About this exercise: Copy the records that follow exactly, leaving nothing out.

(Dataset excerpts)
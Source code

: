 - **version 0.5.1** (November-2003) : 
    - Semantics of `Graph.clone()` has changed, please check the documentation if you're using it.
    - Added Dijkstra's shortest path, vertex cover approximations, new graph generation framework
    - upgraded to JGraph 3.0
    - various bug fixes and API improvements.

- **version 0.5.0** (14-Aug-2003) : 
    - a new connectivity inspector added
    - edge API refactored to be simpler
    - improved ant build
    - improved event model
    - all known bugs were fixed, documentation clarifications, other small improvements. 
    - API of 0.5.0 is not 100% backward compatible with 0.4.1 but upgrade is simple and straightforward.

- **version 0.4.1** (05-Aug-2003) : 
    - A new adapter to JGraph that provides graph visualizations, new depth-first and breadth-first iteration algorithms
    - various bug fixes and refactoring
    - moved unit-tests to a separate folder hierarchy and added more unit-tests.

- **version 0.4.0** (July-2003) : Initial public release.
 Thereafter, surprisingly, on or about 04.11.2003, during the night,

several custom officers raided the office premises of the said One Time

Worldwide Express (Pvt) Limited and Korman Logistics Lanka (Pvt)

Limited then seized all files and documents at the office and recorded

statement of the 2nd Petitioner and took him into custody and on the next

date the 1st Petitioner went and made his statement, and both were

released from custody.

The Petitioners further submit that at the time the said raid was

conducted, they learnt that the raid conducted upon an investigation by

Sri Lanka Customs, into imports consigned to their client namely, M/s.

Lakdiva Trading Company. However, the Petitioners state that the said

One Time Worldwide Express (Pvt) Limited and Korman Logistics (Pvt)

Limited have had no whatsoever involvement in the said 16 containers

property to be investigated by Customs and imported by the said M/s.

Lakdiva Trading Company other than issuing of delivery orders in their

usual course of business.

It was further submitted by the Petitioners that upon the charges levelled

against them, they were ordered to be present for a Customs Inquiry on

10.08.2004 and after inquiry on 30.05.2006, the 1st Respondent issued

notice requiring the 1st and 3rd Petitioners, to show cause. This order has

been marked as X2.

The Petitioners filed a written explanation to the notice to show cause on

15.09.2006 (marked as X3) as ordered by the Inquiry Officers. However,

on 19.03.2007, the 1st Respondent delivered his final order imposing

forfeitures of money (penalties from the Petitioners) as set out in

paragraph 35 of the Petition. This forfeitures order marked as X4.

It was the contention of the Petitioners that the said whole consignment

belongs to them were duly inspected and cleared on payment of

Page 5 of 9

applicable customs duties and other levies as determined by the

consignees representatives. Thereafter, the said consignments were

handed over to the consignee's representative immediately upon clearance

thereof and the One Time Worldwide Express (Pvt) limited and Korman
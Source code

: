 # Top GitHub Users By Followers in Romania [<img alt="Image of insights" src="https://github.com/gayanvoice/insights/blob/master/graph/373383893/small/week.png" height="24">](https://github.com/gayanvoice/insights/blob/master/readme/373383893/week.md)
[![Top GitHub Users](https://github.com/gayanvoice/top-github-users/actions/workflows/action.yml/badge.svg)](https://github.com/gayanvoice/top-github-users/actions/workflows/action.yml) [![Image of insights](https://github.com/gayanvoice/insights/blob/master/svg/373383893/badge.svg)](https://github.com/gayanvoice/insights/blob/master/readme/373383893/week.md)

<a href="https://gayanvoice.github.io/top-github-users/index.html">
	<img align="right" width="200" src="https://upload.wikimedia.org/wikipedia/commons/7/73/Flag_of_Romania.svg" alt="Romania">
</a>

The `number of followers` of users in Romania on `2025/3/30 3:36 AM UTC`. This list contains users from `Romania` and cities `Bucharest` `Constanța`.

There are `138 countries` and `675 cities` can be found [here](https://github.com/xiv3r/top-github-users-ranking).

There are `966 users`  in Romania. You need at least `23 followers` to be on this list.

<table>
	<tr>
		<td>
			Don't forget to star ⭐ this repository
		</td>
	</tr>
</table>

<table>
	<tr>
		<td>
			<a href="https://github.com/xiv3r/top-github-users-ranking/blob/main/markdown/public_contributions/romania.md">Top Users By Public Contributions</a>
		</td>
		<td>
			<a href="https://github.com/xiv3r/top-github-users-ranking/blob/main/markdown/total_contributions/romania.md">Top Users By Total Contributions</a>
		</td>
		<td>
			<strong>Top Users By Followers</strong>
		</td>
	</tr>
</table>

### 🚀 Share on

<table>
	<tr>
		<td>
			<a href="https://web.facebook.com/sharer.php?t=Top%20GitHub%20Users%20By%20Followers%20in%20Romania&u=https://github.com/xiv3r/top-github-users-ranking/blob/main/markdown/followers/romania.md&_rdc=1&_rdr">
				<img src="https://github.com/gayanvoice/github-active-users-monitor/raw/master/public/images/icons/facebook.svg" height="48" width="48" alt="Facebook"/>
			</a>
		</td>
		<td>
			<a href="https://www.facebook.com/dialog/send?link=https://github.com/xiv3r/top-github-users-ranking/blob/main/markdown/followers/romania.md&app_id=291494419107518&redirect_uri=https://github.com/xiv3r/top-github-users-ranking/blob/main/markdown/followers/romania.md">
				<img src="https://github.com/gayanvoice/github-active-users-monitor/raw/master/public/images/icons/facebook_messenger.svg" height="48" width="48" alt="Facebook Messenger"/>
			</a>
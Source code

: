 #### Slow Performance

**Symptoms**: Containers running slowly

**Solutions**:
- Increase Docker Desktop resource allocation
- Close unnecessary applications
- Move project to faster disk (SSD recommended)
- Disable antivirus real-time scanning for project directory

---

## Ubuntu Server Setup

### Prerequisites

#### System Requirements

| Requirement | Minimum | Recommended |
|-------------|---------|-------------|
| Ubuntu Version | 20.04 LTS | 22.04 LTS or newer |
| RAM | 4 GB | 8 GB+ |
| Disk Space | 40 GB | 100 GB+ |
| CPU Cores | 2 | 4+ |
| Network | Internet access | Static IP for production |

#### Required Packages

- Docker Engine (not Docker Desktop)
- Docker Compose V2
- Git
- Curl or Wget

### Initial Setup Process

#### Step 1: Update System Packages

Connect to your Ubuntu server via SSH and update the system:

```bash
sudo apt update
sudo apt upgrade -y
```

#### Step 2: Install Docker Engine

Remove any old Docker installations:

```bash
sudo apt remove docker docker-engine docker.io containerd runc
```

Result of the task:
Source code

: - **version 0.5.1** (November-2003) : 
    - Semantics of `Graph.clone()` has changed, please check the documentation if you're using it.
    - Added Dijkstra's shortest path, vertex cover approximations, new graph generation framework
    - upgraded to JGraph 3.0
    - various bug fixes and API improvements.

- **version 0.5.0** (14-Aug-2003) : 
    - a new connectivity inspector added
    - edge API refactored to be simpler
    - improved ant build
    - improved event model
    - all known bugs were fixed, documentation clarifications, other small improvements. 
    - API of 0.5.0 is not 100% backward compatible with 0.4.1 but upgrade is simple and straightforward.

- **version 0.4.1** (05-Aug-2003) : 
    - A new adapter to JGraph that provides graph visualizations, new depth-first and breadth-first iteration algorithms
    - various bug fixes and refactoring
    - moved unit-tests to a separate folder hierarchy and added more unit-tests.

- **version 0.4.0** (July-2003) : Initial public release.
 Thereafter, surprisingly, on or about 04.11.2003, during the night,

several custom officers raided the office premises of the said One Time

Worldwide Express (Pvt) Limited and Korman Logistics Lanka (Pvt)

Limited then seized all files and documents at the office and recorded

statement of the 2nd Petitioner and took him into custody and on the next

date the 1st Petitioner went and made his statement, and both were

released from custody.

The Petitioners further submit that at the time the said raid was

conducted, they learnt that the raid conducted upon an investigation by

Sri Lanka Customs, into imports consigned to their client namely, M/s.

Lakdiva Trading Company. However, the Petitioners state that the said

One Time Worldwide Express (Pvt) Limited and Korman Logistics (Pvt)

Limited have had no whatsoever involvement in the said 16 containers

property to be investigated by Customs and imported by the said M/s.

Lakdiva Trading Company other than issuing of delivery orders in their

usual course of business.

It was further submitted by the Petitioners that upon the charges levelled

against them, they were ordered to be present for a Customs Inquiry on

10.08.2004 and after inquiry on 30.05.2006, the 1st Respondent issued

notice requiring the 1st and 3rd Petitioners, to show cause. This order has

been marked as X2.

The Petitioners filed a written explanation to the notice to show cause on

15.09.2006 (marked as X3) as ordered by the Inquiry Officers. However,

on 19.03.2007, the 1st Respondent delivered his final order imposing

forfeitures of money (penalties from the Petitioners) as set out in

paragraph 35 of the Petition. This forfeitures order marked as X4.

It was the contention of the Petitioners that the said whole consignment

belongs to them were duly inspected and cleared on payment of

Page 5 of 9

applicable customs duties and other levies as determined by the

consignees representatives. Thereafter, the said consignments were

handed over to the consignee's representative immediately upon clearance

thereof and the One Time Worldwide Express (Pvt) limited and Korman
Source code

: # Top GitHub Users By Followers in Romania [<img alt="Image of insights" src="https://github.com/gayanvoice/insights/blob/master/graph/373383893/small/week.png" height="24">](https://github.com/gayanvoice/insights/blob/master/readme/373383893/week.md)
[![Top GitHub Users](https://github.com/gayanvoice/top-github-users/actions/workflows/action.yml/badge.svg)](https://github.com/gayanvoice/top-github-users/actions/workflows/action.yml) [![Image of insights](https://github.com/gayanvoice/insights/blob/master/svg/373383893/badge.svg)](https://github.com/gayanvoice/insights/blob/master/readme/373383893/week.md)

<a href="https://gayanvoice.github.io/top-github-users/index.html">
	<img align="right" width="200" src="https://upload.wikimedia.org/wikipedia/commons/7/73/Flag_of_Romania.svg" alt="Romania">
</a>

The `number of followers` of users in Romania on `2025/3/30 3:36 AM UTC`. This list contains users from `Romania` and cities `Bucharest` `Constanța`.

There are `138 countries` and `675 cities` can be found [here](https://github.com/xiv3r/top-github-users-ranking).

There are `966 users`  in Romania. You need at least `23 followers` to be on this list.

<table>
	<tr>
		<td>
			Don't forget to star ⭐ this repository
		</td>
	</tr>
</table>

<table>
	<tr>
		<td>
			<a href="https://github.com/xiv3r/top-github-users-ranking/blob/main/markdown/public_contributions/romania.md">Top Users By Public Contributions</a>
		</td>
		<td>
			<a href="https://github.com/xiv3r/top-github-users-ranking/blob/main/markdown/total_contributions/romania.md">Top Users By Total Contributions</a>
		</td>
		<td>
			<strong>Top Users By Followers</strong>
		</td>
	</tr>
</table>

### 🚀 Share on

<table>
	<tr>
		<td>
			<a href="https://web.facebook.com/sharer.php?t=Top%20GitHub%20Users%20By%20Followers%20in%20Romania&u=https://github.com/xiv3r/top-github-users-ranking/blob/main/markdown/followers/romania.md&_rdc=1&_rdr">
				<img src="https://github.com/gayanvoice/github-active-users-monitor/raw/master/public/images/icons/facebook.svg" height="48" width="48" alt="Facebook"/>
			</a>
		</td>
		<td>
			<a href="https://www.facebook.com/dialog/send?link=https://github.com/xiv3r/top-github-users-ranking/blob/main/markdown/followers/romania.md&app_id=291494419107518&redirect_uri=https://github.com/xiv3r/top-github-users-ranking/blob/main/markdown/followers/romania.md">
				<img src="https://github.com/gayanvoice/github-active-users-monitor/raw/master/public/images/icons/facebook_messenger.svg" height="48" width="48" alt="Facebook Messenger"/>
			</a>
Source code

: #### Slow Performance

**Symptoms**: Containers running slowly

**Solutions**:
- Increase Docker Desktop resource allocation
- Close unnecessary applications
- Move project to faster disk (SSD recommended)
- Disable antivirus real-time scanning for project directory

---

## Ubuntu Server Setup

### Prerequisites

#### System Requirements

| Requirement | Minimum | Recommended |
|-------------|---------|-------------|
| Ubuntu Version | 20.04 LTS | 22.04 LTS or newer |
| RAM | 4 GB | 8 GB+ |
| Disk Space | 40 GB | 100 GB+ |
| CPU Cores | 2 | 4+ |
| Network | Internet access | Static IP for production |

#### Required Packages

- Docker Engine (not Docker Desktop)
- Docker Compose V2
- Git
- Curl or Wget

### Initial Setup Process

#### Step 1: Update System Packages

Connect to your Ubuntu server via SSH and update the system:

```bash
sudo apt update
sudo apt upgrade -y
```

#### Step 2: Install Docker Engine

Remove any old Docker installations:

```bash
sudo apt remove docker docker-engine docker.io containerd runc
```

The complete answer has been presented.